La recente morte della piccola Antonella, a causa di una sfida su Tik Tok, ha sconvolto il mondo della scuola e messo in allarme le famiglie. Molto spesso, però, i genitori non sono in grado di spiegare ai figli i rischi connessi all’uso dei social e dei videogiochi. Ecco perché è estremamente necessario prevenire fatti del genere, diffondendo una corretta informazione. Per poter affrontare gli interventi anche a livello istituzionale, il dipartimento regionale Istruzione di Forza Italia, la cui responsabile è la professoressa Maria Grimaudo, in collaborazione con il dipartimento Istruzione della provincia di Messina, guidato da Francesco Orifici, è pronto a stipulare protocolli di intesa con associazioni ed enti impegnati nell’educazione all’uso consapevole della rete internet e ai diritti e doveri ad esso connessi.
“Nella nostra società tecnologicamente avanzata, internet rappresenta per gli adolescenti un affascinante contesto di esperienza e di confronto – dice Grimaudo -. Ad attirarli è una sorta di maschera che permette loro di evitare un confronto diretto tramite un’identità inesistente. I social network – aggiunge – sono spazi virtuali che producono emozioni reali. Facebook, Youtube, Instagram, Tik Tok creano dipendenze rese ancor più drammatiche dallo sviluppo tecnologico a cui abbiamo assistito nell’ultimo decennio. Tik Tok è una delle realtà più presenti nel mondo giovanile: soltanto in Italia conta quattro milioni di utenti. È una piattaforma che permette di condividere musica e video e dal 2018 è stata acquistata da una società cinese”.
Si sono verificati diversi gesti estremi riconducibili alle nuove e pericolose “challenge”, sfide di vario tipo che avvengono in rete e che si stanno diffondendo a macchia d’olio. A destare l’attenzione degli inquirenti è una pericolosa challenge online, quella di Jonathan Galindo, così come la Blue Whale o la Momo challenge.
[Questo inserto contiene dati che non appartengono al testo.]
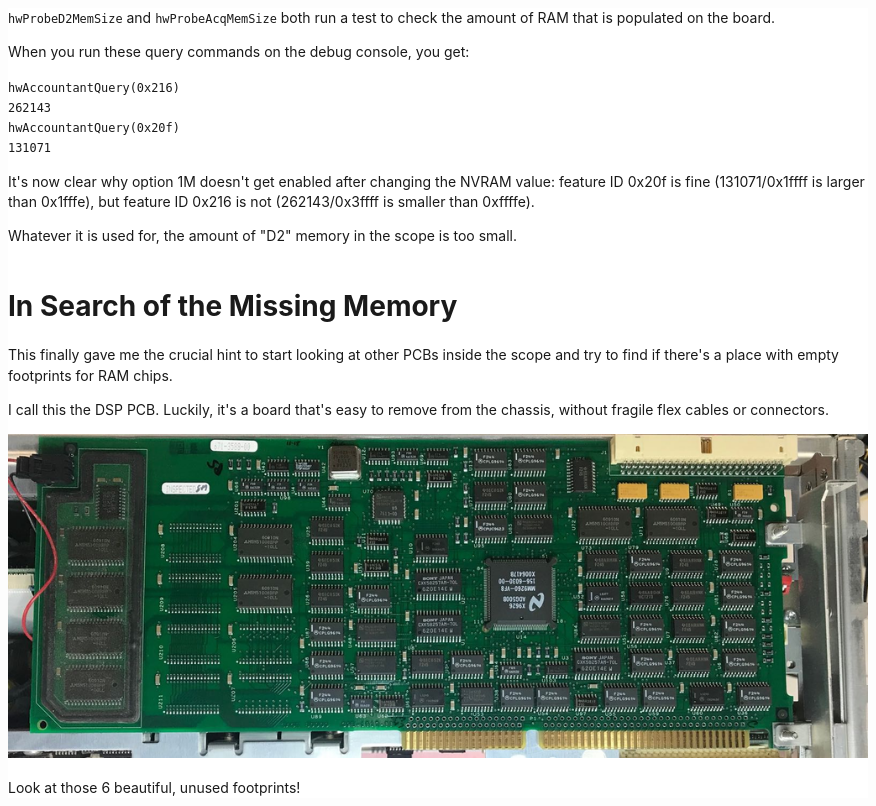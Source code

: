 `hwProbeD2MemSize` and `hwProbeAcqMemSize` both run a test to check the amount of RAM that 
is populated on the board.

When you run these query commands on the debug console, you get:

```
hwAccountantQuery(0x216)    
262143
hwAccountantQuery(0x20f)    
131071
```

It's now clear why option 1M doesn't get enabled after changing the NVRAM value: 
feature ID 0x20f is fine (131071/0x1ffff is larger than 0x1fffe), but feature ID 0x216 is not 
(262143/0x3ffff is smaller than 0xffffe).

Whatever it is used for, the amount of "D2" memory in the scope is too small.

# In Search of the Missing Memory

This finally gave me the crucial hint to start looking at other PCBs inside the scope and
try to find if there's a place with empty footprints for RAM chips.

I call this the DSP PCB. Luckily, it's a board that's easy to remove from the chassis, without 
fragile flex cables or connectors.

![DSP PCB](/assets/tds420a/dsp_pcb.jpg)

Look at those 6 beautiful, unused footprints!

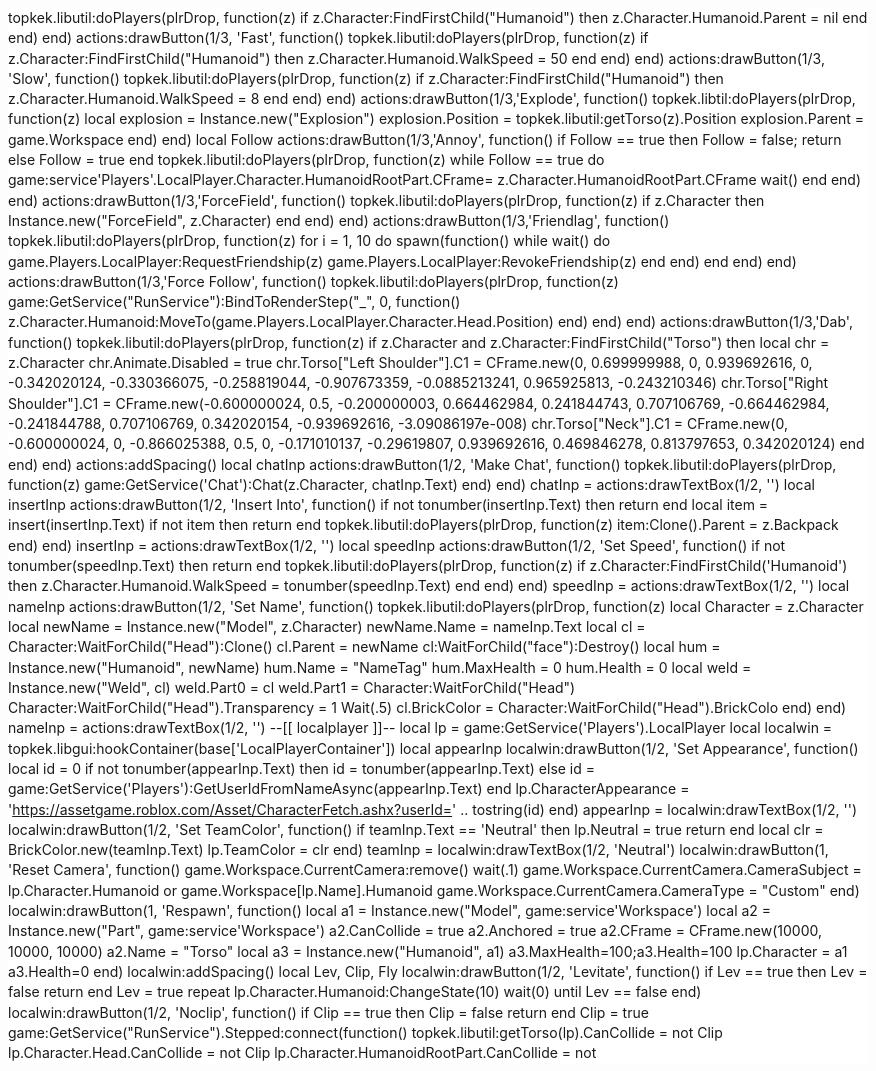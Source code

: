 topkek.libutil:doPlayers(plrDrop, function(z) if z.Character:FindFirstChild("Humanoid") then z.Character.Humanoid.Parent = nil end end) end) actions:drawButton(1/3, 'Fast', function() topkek.libutil:doPlayers(plrDrop, function(z) if z.Character:FindFirstChild("Humanoid") then z.Character.Humanoid.WalkSpeed = 50 end end) end) actions:drawButton(1/3, 'Slow', function() topkek.libutil:doPlayers(plrDrop, function(z) if z.Character:FindFirstChild("Humanoid") then z.Character.Humanoid.WalkSpeed = 8 end end) end) actions:drawButton(1/3,'Explode', function() topkek.libtil:doPlayers(plrDrop, function(z) local explosion = Instance.new("Explosion") explosion.Position = topkek.libutil:getTorso(z).Position explosion.Parent = game.Workspace end) end) local Follow actions:drawButton(1/3,'Annoy', function() if Follow == true then Follow = false; return else Follow = true end topkek.libutil:doPlayers(plrDrop, function(z) while Follow == true do game:service'Players'.LocalPlayer.Character.HumanoidRootPart.CFrame= z.Character.HumanoidRootPart.CFrame wait() end end) end) actions:drawButton(1/3,'ForceField', function() topkek.libutil:doPlayers(plrDrop, function(z) if z.Character then Instance.new("ForceField", z.Character) end end) end) actions:drawButton(1/3,'Friendlag', function() topkek.libutil:doPlayers(plrDrop, function(z) for i = 1, 10 do spawn(function() while wait() do game.Players.LocalPlayer:RequestFriendship(z) game.Players.LocalPlayer:RevokeFriendship(z) end end) end end) end) actions:drawButton(1/3,'Force Follow', function() topkek.libutil:doPlayers(plrDrop, function(z) game:GetService("RunService"):BindToRenderStep("_", 0, function() z.Character.Humanoid:MoveTo(game.Players.LocalPlayer.Character.Head.Position) end) end) end) actions:drawButton(1/3,'Dab', function() topkek.libutil:doPlayers(plrDrop, function(z) if z.Character and z.Character:FindFirstChild("Torso") then local chr = z.Character chr.Animate.Disabled = true chr.Torso["Left Shoulder"].C1 = CFrame.new(0, 0.699999988, 0, 0.939692616, 0, -0.342020124, -0.330366075, -0.258819044, -0.907673359, -0.0885213241, 0.965925813, -0.243210346) chr.Torso["Right Shoulder"].C1 = CFrame.new(-0.600000024, 0.5, -0.200000003, 0.664462984, 0.241844743, 0.707106769, -0.664462984, -0.241844788, 0.707106769, 0.342020154, -0.939692616, -3.09086197e-008) chr.Torso["Neck"].C1 = CFrame.new(0, -0.600000024, 0, -0.866025388, 0.5, 0, -0.171010137, -0.29619807, 0.939692616, 0.469846278, 0.813797653, 0.342020124) end end) end) actions:addSpacing() local chatInp actions:drawButton(1/2, 'Make Chat', function() topkek.libutil:doPlayers(plrDrop, function(z) game:GetService('Chat'):Chat(z.Character, chatInp.Text) end) end) chatInp = actions:drawTextBox(1/2, '') local insertInp actions:drawButton(1/2, 'Insert Into', function() if not tonumber(insertInp.Text) then return end local item = insert(insertInp.Text) if not item then return end topkek.libutil:doPlayers(plrDrop, function(z) item:Clone().Parent = z.Backpack end) end) insertInp = actions:drawTextBox(1/2, '') local speedInp actions:drawButton(1/2, 'Set Speed', function() if not tonumber(speedInp.Text) then return end topkek.libutil:doPlayers(plrDrop, function(z) if z.Character:FindFirstChild('Humanoid') then z.Character.Humanoid.WalkSpeed = tonumber(speedInp.Text) end end) end) speedInp = actions:drawTextBox(1/2, '') local nameInp actions:drawButton(1/2, 'Set Name', function() topkek.libutil:doPlayers(plrDrop, function(z) local Character = z.Character local newName = Instance.new("Model", z.Character) newName.Name = nameInp.Text local cl = Character:WaitForChild("Head"):Clone() cl.Parent = newName cl:WaitForChild("face"):Destroy() local hum = Instance.new("Humanoid", newName) hum.Name = "NameTag" hum.MaxHealth = 0 hum.Health = 0 local weld = Instance.new("Weld", cl) weld.Part0 = cl weld.Part1 = Character:WaitForChild("Head") Character:WaitForChild("Head").Transparency = 1 Wait(.5) cl.BrickColor = Character:WaitForChild("Head").BrickColo end) end) nameInp = actions:drawTextBox(1/2, '') --[[ localplayer ]]-- local lp = game:GetService('Players').LocalPlayer local localwin = topkek.libgui:hookContainer(base['LocalPlayerContainer']) local appearInp localwin:drawButton(1/2, 'Set Appearance', function() local id = 0 if not tonumber(appearInp.Text) then id = tonumber(appearInp.Text) else id = game:GetService('Players'):GetUserIdFromNameAsync(appearInp.Text) end lp.CharacterAppearance = 'https://assetgame.roblox.com/Asset/CharacterFetch.ashx?userId=' .. tostring(id) end) appearInp = localwin:drawTextBox(1/2, '') localwin:drawButton(1/2, 'Set TeamColor', function() if teamInp.Text == 'Neutral' then lp.Neutral = true return end local clr = BrickColor.new(teamInp.Text) lp.TeamColor = clr end) teamInp = localwin:drawTextBox(1/2, 'Neutral') localwin:drawButton(1, 'Reset Camera', function() game.Workspace.CurrentCamera:remove() wait(.1) game.Workspace.CurrentCamera.CameraSubject = lp.Character.Humanoid or game.Workspace[lp.Name].Humanoid game.Workspace.CurrentCamera.CameraType = "Custom" end) localwin:drawButton(1, 'Respawn', function() local a1 = Instance.new("Model", game:service'Workspace') local a2 = Instance.new("Part", game:service'Workspace') a2.CanCollide = true a2.Anchored = true a2.CFrame = CFrame.new(10000, 10000, 10000) a2.Name = "Torso" local a3 = Instance.new("Humanoid", a1) a3.MaxHealth=100;a3.Health=100 lp.Character = a1 a3.Health=0 end) localwin:addSpacing() local Lev, Clip, Fly localwin:drawButton(1/2, 'Levitate', function() if Lev == true then Lev = false return end Lev = true repeat lp.Character.Humanoid:ChangeState(10) wait(0) until Lev == false end) localwin:drawButton(1/2, 'Noclip', function() if Clip == true then Clip = false return end Clip = true game:GetService("RunService").Stepped:connect(function() topkek.libutil:getTorso(lp).CanCollide = not Clip lp.Character.Head.CanCollide = not Clip lp.Character.HumanoidRootPart.CanCollide = not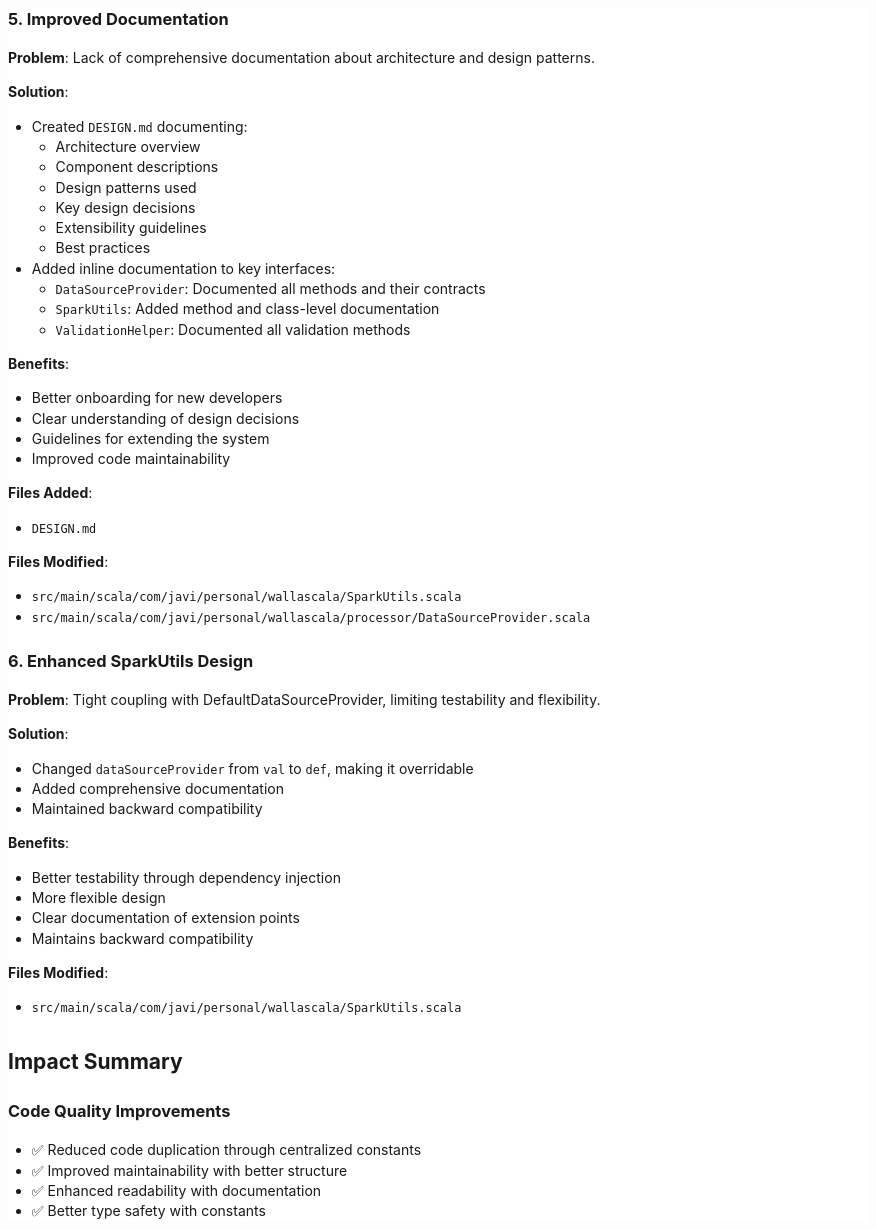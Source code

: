 ### 5. Improved Documentation

**Problem**: Lack of comprehensive documentation about architecture and design patterns.

**Solution**:
- Created `DESIGN.md` documenting:
  - Architecture overview
  - Component descriptions
  - Design patterns used
  - Key design decisions
  - Extensibility guidelines
  - Best practices
- Added inline documentation to key interfaces:
  - `DataSourceProvider`: Documented all methods and their contracts
  - `SparkUtils`: Added method and class-level documentation
  - `ValidationHelper`: Documented all validation methods

**Benefits**:
- Better onboarding for new developers
- Clear understanding of design decisions
- Guidelines for extending the system
- Improved code maintainability

**Files Added**:
- `DESIGN.md`

**Files Modified**:
- `src/main/scala/com/javi/personal/wallascala/SparkUtils.scala`
- `src/main/scala/com/javi/personal/wallascala/processor/DataSourceProvider.scala`

### 6. Enhanced SparkUtils Design

**Problem**: Tight coupling with DefaultDataSourceProvider, limiting testability and flexibility.

**Solution**:
- Changed `dataSourceProvider` from `val` to `def`, making it overridable
- Added comprehensive documentation
- Maintained backward compatibility

**Benefits**:
- Better testability through dependency injection
- More flexible design
- Clear documentation of extension points
- Maintains backward compatibility

**Files Modified**:
- `src/main/scala/com/javi/personal/wallascala/SparkUtils.scala`

## Impact Summary

### Code Quality Improvements
- ✅ Reduced code duplication through centralized constants
- ✅ Improved maintainability with better structure
- ✅ Enhanced readability with documentation
- ✅ Better type safety with constants
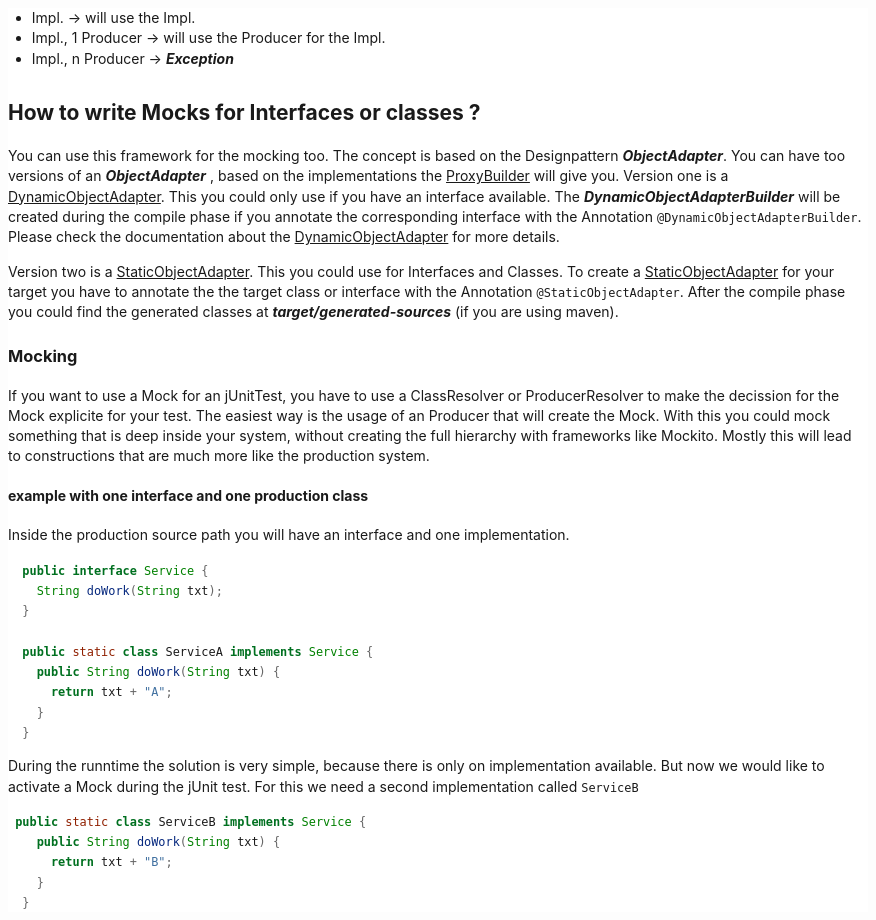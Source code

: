 * Impl. -> will use the Impl.
* Impl., 1 Producer -> will use the Producer for the Impl.
* Impl., n Producer -> ***Exception***


## How to write Mocks for Interfaces or classes ?

You can use this framework for the mocking too. The concept is based on the Designpattern ***ObjectAdapter***.
You can have too versions of an ***ObjectAdapter*** , based on the implementations the [ProxyBuilder](http://www.proxybuilder.org) will give you. 
Version one is a [DynamicObjectAdapter](http://www.proxybuilder.org/objectadapter/#dynamicobjectadapter). This you could only use if you have an interface available.
The ***DynamicObjectAdapterBuilder*** will be created during the compile phase if you annotate the corresponding interface with the Annotation ``@DynamicObjectAdapterBuilder``. Please check the documentation about the [DynamicObjectAdapter](http://www.proxybuilder.org/objectadapter/#dynamicobjectadapter) for more details.

Version two is a [StaticObjectAdapter](http://www.proxybuilder.org/objectadapter/#staticobjectadapter). This you could use for Interfaces and Classes. To create a [StaticObjectAdapter](http://www.proxybuilder.org/objectadapter/#staticobjectadapter) for your target you have to annotate the the target class or interface with the Annotation ``@StaticObjectAdapter``. After the compile phase you could find the generated classes at ***target/generated-sources*** (if you are using maven).

### Mocking
If you want to use a Mock for an jUnitTest, you have to use a ClassResolver or ProducerResolver to make the decission for the Mock explicite for your test. The easiest way is the usage of an Producer that will create the Mock. With this you could mock something that is deep inside your system, without creating the full hierarchy with frameworks like Mockito. Mostly this will lead to constructions that are much more like the production system.

#### example with one interface and one production class

Inside the production source path you will have an interface and one implementation. 

```java
  public interface Service {
    String doWork(String txt);
  }

  public static class ServiceA implements Service {
    public String doWork(String txt) {
      return txt + "A";
    }
  }
```

During the runntime the solution is very simple, because there is only on implementation available. But now we would like 
to activate a Mock during the jUnit test. For this we need a second implementation called ```ServiceB```

```java
 public static class ServiceB implements Service {
    public String doWork(String txt) {
      return txt + "B";
    }
  }
```
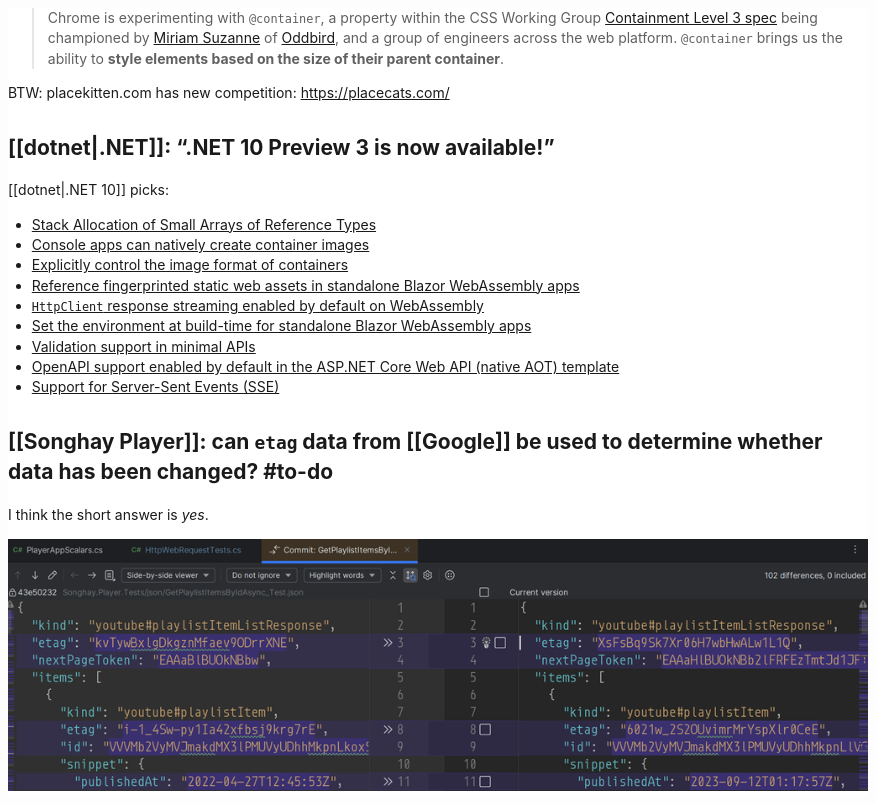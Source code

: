 >Chrome is experimenting with `@container`, a property within the CSS Working Group [Containment Level 3 spec](https://github.com/w3c/csswg-drafts/issues?q=is%3Aissue+label%3Acss-contain-3+) being championed by [Miriam Suzanne](https://twitter.com/TerribleMia) of [Oddbird](https://css.oddbird.net/rwd/query/), and a group of engineers across the web platform. `@container` brings us the ability to **style elements based on the size of their parent container**.

BTW: placekitten.com has new competition: <https://placecats.com/>

## [[dotnet|.NET]]: “.NET 10 Preview 3 is now available!”

[[dotnet|.NET 10]] picks:

- [Stack Allocation of Small Arrays of Reference Types](https://github.com/dotnet/core/blob/main/release-notes/10.0/preview/preview3/runtime.md#stack-allocation-of-small-arrays-of-reference-types)
- [Console apps can natively create container images](https://github.com/dotnet/core/blob/main/release-notes/10.0/preview/preview3/sdk.md#console-apps-can-natively-create-container-images)
- [Explicitly control the image format of containers](https://github.com/dotnet/core/blob/main/release-notes/10.0/preview/preview3/sdk.md#explicitly-control-the-image-format-of-containers)
- [Reference fingerprinted static web assets in standalone Blazor WebAssembly apps](https://github.com/dotnet/core/blob/main/release-notes/10.0/preview/preview3/aspnetcore.md#reference-fingerprinted-static-web-assets-in-standalone-blazor-webassembly-apps)
- [`HttpClient` response streaming enabled by default on WebAssembly](https://github.com/dotnet/core/blob/main/release-notes/10.0/preview/preview3/aspnetcore.md#httpclient-response-streaming-enabled-by-default-on-webassembly)
- [Set the environment at build-time for standalone Blazor WebAssembly apps](https://github.com/dotnet/core/blob/main/release-notes/10.0/preview/preview3/aspnetcore.md#set-the-environment-at-build-time-for-standalone-blazor-webassembly-apps)
- [Validation support in minimal APIs](https://github.com/dotnet/core/blob/main/release-notes/10.0/preview/preview3/aspnetcore.md#validation-support-in-minimal-apis)
- [OpenAPI support enabled by default in the ASP.NET Core Web API (native AOT) template](https://github.com/dotnet/core/blob/main/release-notes/10.0/preview/preview3/aspnetcore.md#openapi-support-enabled-by-default-in-the-aspnet-core-web-api-native-aot-template)
- [Support for Server-Sent Events (SSE)](https://github.com/dotnet/core/blob/main/release-notes/10.0/preview/preview3/aspnetcore.md#support-for-server-sent-events-sse)

## [[Songhay Player]]: can `etag` data from [[Google]] be used to determine whether data has been changed? #to-do

I think the short answer is _yes_.

<div style="text-align:center">

![diff screenshot](../presentation/image/day-path-2025-04-29-19-33-22.png)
In questo momento in cui la pandemia da COVID-19 costringe molti giovani a stare a casa, smartphone, tablet, Ipad sono sempre più usati e hanno la funzione di mezzi di aggregazione. L’abuso porta spesso a spiacevoli incontri in quello che viene definito “cyberspazio”. Il web, infatti, oltre ad essere una fantastica opportunità di studio e conoscenza, è anche un luogo pieno di insidie spesso identificate con termini molto complicati e sconosciuti. Genitori ed educatori devono assolutamente conoscerne il significato per poter vigilare e prevenire comportamenti scorretti.
Per fare chiarezza il ministero della Giustizia ha stilato il ’Gloss@1.zero‘, una sorta di piccolo dizionario enciclopedico sui comportamenti in rete e sui termini più diffusi, come Candy girl (denudarsi davanti a una webcam per poi vendere le foto in cambio di ricariche telefoniche o regali di scarso valore economico), Grooming (la vittima viene adescata online, tramite chat e social network), Vamping, Hate speech, Sexting e Hikikomori.
“Per arginare questi gravi comportamenti occorre sensibilizzare l’intera società e soprattutto cercare azioni d’urto che coinvolgano famiglie ed agenzie educative – sottolineano Grimaudo e Orifici -. Un valido supporto per i genitori sono le iniziative che hanno l’obiettivo di far riflettere e dare la corretta percezione dei rischi e delle responsabilità”.
La Fondazione Carolina rappresenta, ad esempio, un valido supporto alle famiglie e alla comunità. La fondazione ha raccolto la sfida di Paolo Picchio, papà di Carolina, prima vittima acclarata di cyberbullismo, che si è tolta la vita nel gennaio del 2013. Scopo della Fondazione è quello di realizzare un futuro in cui il web sia un “luogo” sicuro per i bambini e gli adolescenti, coinvolgendo tutti gli attori corresponsabili della crescita dei minori e del loro sviluppo consapevole. Dalla data di costituzione della Fondazione, si sono attivate sinergie e collaborazioni con istituzioni impegnate nella prevenzione del cyberbullismo e dei reati digitali.
Esistono poi iniziative portate avanti da “Genitori Connessi”, progetti sostenuti da vari Comuni, service clubs, amministrazioni provinciali, istituti scolastici. Anche a Palermo è nato un gruppo guidato da Francesco Zanca e un altro, molto attivo, Palermo Mamme.
Grimaudo e Orifici concludono ricordando le parole le parole dello psicologo Gianluca Lo Presti:“Ai vostri figli non dovete togliere Tik tok, e neppure togliere il cellulare. Dovete invece aggiungere tempo. Perché se un problema non si manifesta in un contesto social, si manifesterà in un contesto sociale”.